Return all lines from the listing below in which the string "RocketMQ" occurs.

.....

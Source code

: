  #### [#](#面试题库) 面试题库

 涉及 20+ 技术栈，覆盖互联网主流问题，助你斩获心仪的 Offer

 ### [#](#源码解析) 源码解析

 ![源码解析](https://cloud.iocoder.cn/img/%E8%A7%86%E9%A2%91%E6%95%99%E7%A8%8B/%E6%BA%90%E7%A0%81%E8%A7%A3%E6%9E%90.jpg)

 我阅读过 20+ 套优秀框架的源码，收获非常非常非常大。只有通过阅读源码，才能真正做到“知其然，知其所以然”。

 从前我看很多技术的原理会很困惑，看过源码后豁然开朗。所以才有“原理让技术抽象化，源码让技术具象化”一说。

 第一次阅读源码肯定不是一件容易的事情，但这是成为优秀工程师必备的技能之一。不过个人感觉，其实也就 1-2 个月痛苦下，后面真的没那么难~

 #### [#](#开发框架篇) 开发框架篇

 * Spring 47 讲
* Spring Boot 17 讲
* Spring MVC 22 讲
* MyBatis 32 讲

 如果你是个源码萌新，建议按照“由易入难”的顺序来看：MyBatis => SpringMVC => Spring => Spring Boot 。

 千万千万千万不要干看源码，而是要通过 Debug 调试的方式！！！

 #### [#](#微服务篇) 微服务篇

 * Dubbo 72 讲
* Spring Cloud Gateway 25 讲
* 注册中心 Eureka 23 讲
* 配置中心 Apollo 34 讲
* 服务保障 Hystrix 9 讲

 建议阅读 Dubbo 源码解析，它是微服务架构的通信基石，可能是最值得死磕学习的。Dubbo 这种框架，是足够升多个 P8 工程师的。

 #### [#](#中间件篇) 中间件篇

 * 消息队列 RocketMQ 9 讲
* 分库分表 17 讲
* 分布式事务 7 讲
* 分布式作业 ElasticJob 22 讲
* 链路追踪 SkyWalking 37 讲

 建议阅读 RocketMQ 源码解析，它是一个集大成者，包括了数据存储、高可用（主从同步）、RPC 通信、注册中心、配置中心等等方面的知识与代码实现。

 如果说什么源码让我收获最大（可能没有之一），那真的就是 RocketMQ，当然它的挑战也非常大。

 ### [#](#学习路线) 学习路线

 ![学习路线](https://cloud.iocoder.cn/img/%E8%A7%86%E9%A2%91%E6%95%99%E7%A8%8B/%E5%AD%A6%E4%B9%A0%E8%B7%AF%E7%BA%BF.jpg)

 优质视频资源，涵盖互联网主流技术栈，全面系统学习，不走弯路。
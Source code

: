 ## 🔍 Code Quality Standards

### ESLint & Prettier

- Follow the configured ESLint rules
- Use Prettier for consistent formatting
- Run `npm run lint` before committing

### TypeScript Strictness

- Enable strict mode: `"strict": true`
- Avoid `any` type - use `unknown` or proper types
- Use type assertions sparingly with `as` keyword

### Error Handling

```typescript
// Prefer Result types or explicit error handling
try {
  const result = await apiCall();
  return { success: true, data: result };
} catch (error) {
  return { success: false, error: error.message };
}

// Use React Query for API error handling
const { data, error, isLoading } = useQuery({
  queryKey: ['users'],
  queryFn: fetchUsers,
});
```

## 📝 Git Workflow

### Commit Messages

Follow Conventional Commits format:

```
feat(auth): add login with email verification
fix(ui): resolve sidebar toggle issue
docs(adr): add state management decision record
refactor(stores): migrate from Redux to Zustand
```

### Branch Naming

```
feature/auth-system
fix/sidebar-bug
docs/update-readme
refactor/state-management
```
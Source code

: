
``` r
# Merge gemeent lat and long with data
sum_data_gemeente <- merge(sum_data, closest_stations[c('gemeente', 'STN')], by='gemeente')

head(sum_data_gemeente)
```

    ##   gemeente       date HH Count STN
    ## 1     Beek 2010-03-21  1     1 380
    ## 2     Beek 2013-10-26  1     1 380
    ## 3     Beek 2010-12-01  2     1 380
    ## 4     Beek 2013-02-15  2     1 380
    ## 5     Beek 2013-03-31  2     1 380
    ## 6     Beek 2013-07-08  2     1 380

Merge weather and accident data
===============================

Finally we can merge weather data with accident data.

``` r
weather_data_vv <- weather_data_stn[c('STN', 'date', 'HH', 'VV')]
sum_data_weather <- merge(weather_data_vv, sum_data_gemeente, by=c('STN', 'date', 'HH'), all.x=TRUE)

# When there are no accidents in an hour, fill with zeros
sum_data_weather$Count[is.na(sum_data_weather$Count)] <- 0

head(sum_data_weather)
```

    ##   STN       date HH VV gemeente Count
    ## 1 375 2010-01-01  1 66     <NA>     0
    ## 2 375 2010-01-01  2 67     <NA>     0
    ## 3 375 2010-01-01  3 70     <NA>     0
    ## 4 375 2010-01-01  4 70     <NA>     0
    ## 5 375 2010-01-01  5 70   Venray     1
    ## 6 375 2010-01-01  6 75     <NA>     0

.....

Answer to this problem →
 * 消息队列 RocketMQ 9 讲
 建议阅读 RocketMQ 源码解析，它是一个集大成者，包括了数据存储、高可用（主从同步）、RPC 通信、注册中心、配置中心等等方面的知识与代码实现。
 如果说什么源码让我收获最大（可能没有之一），那真的就是 RocketMQ，当然它的挑战也非常大。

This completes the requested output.